Nine former students of some of the 17 U.S. private, elite universities in the alleged cartel, including NU, filed a lawsuit against them in January for alleged antitrust violations. The universities allegedly engaged in price-fixing designed to reduce or eliminate financial aid and artificially inflate the net price of attendance for financial aid recipients, according to the lawsuit. The former students filed the complaint on behalf of more than 200,000 similarly situated people.
In a memorandum filed by plaintiffs June 10, the former students state that if all of the universities allocated an additional 2% of unrestricted endowment funds to financial aid, nine of the universities, including NU, could provide free tuition to all students currently on financial aid. It also found the net price for students on financial aid at the other universities would fall by an annual average of almost $12,000.
Two of the plaintiffs, Brandon Piyevsky (Weinberg ’17) and Kara Saffrin (Communication ’18), received need-based financial aid from NU and paid for some of the costs of tuition, room and board.

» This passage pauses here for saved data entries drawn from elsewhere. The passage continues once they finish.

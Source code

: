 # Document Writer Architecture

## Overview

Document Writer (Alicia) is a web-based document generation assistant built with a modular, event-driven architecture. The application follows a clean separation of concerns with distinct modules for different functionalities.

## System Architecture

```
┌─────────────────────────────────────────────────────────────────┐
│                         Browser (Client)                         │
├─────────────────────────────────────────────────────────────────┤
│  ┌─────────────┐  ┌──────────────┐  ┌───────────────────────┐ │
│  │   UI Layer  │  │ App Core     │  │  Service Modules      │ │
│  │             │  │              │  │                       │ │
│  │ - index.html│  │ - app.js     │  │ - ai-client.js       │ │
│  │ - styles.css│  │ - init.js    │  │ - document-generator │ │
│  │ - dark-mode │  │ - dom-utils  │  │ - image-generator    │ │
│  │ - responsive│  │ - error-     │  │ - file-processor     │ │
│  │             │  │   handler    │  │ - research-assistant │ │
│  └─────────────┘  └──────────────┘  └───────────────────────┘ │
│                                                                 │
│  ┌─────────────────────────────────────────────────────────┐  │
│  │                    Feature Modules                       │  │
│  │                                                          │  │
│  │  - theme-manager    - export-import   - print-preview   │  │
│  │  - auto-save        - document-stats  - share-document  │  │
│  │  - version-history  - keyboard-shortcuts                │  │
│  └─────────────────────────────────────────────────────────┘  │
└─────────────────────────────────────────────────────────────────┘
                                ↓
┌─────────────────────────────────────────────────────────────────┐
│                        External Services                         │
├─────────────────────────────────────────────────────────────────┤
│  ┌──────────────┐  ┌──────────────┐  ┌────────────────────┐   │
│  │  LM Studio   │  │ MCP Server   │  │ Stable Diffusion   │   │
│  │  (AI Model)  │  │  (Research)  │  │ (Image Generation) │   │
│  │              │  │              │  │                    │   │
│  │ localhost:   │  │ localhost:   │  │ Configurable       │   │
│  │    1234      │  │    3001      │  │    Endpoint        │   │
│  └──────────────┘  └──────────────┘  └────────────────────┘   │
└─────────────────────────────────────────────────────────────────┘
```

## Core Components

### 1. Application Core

The memorandum responds to an April motion by the universities to dismiss the case.
NU and the other universities are part of the 568 Presidents Group, or “568 Cartel,” which, in 2003, set a formula known as the Consensus Methodology for using applicants’ ability to pay to determine net price.
A legal exemption to antitrust laws permits these “anticompetitive actions” provided all members of the group admit all students on a need-blind basis. However, the lawsuit also alleges nine of the universities, including NU, have considered financial circumstances of applicants and their families as an admissions factor.
The defendants argued for dismissal on the basis of this exemption, defending their alleged practices of favoring wealthy applicants by claiming the exemption applies unless they specifically “disfavor financial-aid applicants.”
“As a threshold matter, given a finite number of undergraduate seats at each Defendant, the premise that favoring wealthy students does not necessarily involve disfavoring less wealthy students is logically nonsensical: every student admitted with regard to wealth is one fewer spot for a student in need,” the memorandum read.
The other 16 universities involved in the lawsuit are Brown University, California Institute of Technology, University of Chicago, Columbia University, Cornell University, Dartmouth College, Duke University, Emory University, Georgetown University, Massachusetts Institute of Technology, University of Notre Dame, University of Pennsylvania, Rice University, Vanderbilt University, Yale University and Johns Hopkins University — which was added as the 17th defendant in an amended complaint in February.
A hearing on the defendants’ motions is scheduled for August 2, 2022, in Illinois federal district court.
The University has stated it does not give comment on ongoing litigation.
Clarification: this story has been updated to more accurately reflect the nature of the memorandum’s allegations.